Use update or optimized layout annotation files as in ffcccc's answer. I like the idea, but that might only work for Affy chips and similar where you have the definition files.
The previous point implies to re-run the analysis on the raw-data including normalization and summarization.
Try a more robust correlation coefficient, e.g. kendall or spearman rank correlation (though this might as well yield even worse scores)
Play with the correlation cutoff. How far do you have to lower it to reduce the number of isolated graphs, maybe it's just a little bit below 0.8.
Do you see highly connected cliques?
For isolated graphs, you can compute centroid/medoid vectors, and compare them to other centroid vectors, see what is typical for their correlation pattern. Try to establish a link to other sub-graphs by means of the centroid/medoid vectors rather than the individual expression pattern.
Work only with those genes that are called significant in each study or which are significant after e.g. applying limma to all 5 data-sets combined.
Apply other methods, e.g. GSEA, GO-Analysis, cluster-analysis, etc.

Hope this helps, someone might come up with better ideas in the light of the biological question you are addressing.

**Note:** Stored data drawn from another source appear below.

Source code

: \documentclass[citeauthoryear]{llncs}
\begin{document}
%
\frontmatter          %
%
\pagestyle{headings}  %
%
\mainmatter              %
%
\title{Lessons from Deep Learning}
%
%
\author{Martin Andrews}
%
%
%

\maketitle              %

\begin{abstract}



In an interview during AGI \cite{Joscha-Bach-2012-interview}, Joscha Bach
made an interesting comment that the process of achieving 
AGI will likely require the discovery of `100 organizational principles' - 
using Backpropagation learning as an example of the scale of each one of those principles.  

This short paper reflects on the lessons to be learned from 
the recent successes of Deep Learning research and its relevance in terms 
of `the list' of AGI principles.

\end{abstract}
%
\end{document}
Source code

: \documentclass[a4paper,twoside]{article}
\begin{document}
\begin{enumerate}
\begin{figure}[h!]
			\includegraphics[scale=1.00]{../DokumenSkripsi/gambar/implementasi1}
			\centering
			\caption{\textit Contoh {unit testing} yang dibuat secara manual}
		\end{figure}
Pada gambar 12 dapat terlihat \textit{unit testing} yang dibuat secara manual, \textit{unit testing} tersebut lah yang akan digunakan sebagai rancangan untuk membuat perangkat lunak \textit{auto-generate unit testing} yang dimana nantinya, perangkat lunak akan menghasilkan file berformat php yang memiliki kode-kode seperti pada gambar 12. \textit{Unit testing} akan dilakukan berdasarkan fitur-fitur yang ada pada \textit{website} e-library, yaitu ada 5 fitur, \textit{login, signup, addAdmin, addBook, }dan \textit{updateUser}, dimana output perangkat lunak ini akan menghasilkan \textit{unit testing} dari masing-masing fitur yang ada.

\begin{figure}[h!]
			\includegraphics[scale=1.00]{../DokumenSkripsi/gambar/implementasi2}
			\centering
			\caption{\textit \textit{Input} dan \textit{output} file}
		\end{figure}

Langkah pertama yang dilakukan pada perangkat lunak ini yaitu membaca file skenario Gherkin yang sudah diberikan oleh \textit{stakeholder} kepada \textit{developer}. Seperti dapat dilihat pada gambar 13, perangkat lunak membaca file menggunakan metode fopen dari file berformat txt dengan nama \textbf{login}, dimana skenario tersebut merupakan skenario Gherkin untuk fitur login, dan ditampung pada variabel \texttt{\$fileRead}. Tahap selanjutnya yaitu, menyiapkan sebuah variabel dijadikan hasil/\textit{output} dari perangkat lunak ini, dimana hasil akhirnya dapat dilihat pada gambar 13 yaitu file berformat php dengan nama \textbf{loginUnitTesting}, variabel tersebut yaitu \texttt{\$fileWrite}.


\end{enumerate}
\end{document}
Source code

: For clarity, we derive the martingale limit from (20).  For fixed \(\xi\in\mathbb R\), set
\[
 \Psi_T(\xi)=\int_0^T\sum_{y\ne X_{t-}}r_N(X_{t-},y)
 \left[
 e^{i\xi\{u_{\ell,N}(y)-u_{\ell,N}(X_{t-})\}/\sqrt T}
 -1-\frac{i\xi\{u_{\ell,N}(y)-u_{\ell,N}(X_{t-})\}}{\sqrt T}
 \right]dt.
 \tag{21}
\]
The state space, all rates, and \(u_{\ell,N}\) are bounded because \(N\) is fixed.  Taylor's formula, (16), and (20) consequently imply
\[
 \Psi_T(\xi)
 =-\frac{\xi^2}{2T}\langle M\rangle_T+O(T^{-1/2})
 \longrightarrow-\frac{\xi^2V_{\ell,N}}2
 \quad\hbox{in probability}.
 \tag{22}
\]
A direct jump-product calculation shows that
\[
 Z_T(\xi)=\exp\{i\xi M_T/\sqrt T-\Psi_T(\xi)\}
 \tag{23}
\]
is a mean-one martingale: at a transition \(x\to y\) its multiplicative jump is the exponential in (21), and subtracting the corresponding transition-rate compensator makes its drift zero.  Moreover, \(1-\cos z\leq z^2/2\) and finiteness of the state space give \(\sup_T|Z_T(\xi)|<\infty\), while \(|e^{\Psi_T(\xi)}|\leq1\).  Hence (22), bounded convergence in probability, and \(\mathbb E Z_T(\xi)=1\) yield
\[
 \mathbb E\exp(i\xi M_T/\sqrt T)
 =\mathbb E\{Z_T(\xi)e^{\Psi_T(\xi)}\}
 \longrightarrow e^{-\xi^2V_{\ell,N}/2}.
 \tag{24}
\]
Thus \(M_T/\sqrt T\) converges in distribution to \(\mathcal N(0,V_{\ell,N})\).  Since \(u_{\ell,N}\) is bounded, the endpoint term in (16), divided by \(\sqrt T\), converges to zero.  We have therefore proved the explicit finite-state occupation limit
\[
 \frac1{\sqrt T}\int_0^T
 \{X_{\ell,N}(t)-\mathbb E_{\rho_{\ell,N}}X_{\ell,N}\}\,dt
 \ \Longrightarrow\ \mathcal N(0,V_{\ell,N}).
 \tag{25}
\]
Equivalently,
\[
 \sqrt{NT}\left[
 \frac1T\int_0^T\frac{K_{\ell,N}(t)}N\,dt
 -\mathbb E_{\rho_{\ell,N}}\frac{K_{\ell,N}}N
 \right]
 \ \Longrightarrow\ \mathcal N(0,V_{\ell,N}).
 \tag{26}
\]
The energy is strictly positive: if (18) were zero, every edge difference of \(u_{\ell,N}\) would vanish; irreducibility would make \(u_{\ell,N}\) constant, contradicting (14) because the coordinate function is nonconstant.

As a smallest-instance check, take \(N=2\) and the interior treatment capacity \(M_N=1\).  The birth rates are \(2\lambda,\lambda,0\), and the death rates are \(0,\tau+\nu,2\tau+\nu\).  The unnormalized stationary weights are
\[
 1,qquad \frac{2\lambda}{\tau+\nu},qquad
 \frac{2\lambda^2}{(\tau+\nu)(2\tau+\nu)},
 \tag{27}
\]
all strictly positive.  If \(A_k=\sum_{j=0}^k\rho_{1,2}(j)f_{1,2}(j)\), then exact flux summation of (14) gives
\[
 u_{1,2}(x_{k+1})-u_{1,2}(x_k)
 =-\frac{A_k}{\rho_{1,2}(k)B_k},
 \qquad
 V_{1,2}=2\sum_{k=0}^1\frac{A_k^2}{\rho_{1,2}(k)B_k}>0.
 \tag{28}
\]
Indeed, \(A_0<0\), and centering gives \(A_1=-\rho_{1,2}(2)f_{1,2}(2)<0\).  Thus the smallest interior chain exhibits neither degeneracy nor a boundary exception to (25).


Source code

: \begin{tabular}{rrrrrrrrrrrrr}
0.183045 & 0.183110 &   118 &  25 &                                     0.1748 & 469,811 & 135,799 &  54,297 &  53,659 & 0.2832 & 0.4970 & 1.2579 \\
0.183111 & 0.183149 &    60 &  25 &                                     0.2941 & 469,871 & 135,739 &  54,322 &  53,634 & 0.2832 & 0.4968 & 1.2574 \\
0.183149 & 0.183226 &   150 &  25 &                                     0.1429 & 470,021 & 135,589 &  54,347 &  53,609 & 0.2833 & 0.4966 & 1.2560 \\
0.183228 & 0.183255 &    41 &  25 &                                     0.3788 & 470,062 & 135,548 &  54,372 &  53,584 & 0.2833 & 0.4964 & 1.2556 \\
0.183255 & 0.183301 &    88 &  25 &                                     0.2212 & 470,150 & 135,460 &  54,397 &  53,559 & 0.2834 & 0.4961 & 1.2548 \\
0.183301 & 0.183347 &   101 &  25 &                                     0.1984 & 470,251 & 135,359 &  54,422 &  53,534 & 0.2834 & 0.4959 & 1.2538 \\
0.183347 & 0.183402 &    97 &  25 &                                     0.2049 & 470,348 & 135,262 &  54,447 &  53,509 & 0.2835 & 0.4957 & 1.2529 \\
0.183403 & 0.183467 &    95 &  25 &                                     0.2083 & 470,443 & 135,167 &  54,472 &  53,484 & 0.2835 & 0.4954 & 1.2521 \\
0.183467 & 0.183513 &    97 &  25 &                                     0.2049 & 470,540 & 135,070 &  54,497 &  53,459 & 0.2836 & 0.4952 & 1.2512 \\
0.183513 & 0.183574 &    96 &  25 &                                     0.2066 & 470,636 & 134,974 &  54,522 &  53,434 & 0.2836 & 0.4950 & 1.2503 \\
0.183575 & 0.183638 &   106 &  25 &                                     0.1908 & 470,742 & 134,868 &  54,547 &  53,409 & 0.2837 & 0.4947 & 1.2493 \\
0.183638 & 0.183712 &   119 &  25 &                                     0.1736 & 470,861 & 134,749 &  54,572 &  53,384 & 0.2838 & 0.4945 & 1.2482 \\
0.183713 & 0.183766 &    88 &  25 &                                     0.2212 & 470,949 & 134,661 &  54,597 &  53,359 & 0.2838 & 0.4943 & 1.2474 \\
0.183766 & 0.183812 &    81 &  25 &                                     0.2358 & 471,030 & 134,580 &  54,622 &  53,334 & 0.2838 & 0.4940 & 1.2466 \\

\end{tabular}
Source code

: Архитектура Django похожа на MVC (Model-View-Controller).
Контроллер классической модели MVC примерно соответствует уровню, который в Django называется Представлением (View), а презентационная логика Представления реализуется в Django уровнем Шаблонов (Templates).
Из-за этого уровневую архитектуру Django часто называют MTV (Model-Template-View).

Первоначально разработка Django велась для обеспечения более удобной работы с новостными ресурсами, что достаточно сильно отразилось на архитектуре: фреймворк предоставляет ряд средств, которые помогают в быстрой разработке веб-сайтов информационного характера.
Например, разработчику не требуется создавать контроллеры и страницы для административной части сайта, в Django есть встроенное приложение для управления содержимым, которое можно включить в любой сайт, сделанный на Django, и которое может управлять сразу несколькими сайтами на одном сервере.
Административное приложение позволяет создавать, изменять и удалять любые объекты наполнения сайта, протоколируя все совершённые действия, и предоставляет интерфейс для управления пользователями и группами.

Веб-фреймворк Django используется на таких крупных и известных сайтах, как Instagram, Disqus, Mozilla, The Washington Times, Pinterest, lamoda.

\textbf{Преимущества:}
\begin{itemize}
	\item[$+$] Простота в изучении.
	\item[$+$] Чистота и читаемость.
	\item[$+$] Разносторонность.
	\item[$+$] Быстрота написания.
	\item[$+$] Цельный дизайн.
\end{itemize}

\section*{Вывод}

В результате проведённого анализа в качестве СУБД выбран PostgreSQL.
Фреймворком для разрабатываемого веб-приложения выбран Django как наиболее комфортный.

score 1 · Answer 2 · 2011-08-29

Try varying the correlation cut-off. You don't actually say why you picked 0.8, so I assume it was arbitrary. When I do this analysis, I typically set a 5% GWER correlation threshold using a permutation approach (see Churchill and Doerge Genetics 1994). This value will vary with the size of the dataset you have; with larger datasets (e.g. N>80) it will usually be much lower than 0.8. If your datasets are too small (e.g. N<30) this approach is unlikely to work. At lower thresholds you are more likely to see overlap due to common biological functions. Just remember that whatever cut-off you choose will have to be justified to your reader.

Ram · Answer 3 · 2011-08-29

Bicciato et al. worked directly on chip definition files to get best results pooling data. I think the work can be extended to different platforms.

Quote from ... Finding Gene Coexpression In Geo? :

...I was impressed by a presentation of S.Bicciato's work on GEO data and I suggest you to look at "Novel definition files for human GeneChips based on GeneAnnot"[PMID:18005434] and "Strategies for comparing gene expression profiles from different microarray platforms: application to a case-control experiment"[PMID:16624241] as starting point if you want to go this way. Otherwise you could turn to a meta-analysis approach, avoiding the bias of merging data, but I imagine this could open a new thread in the blog..

and also :

The RNAnet tool does this.

...maybe only Affymetrix HG133 data ? Please let us know your experience.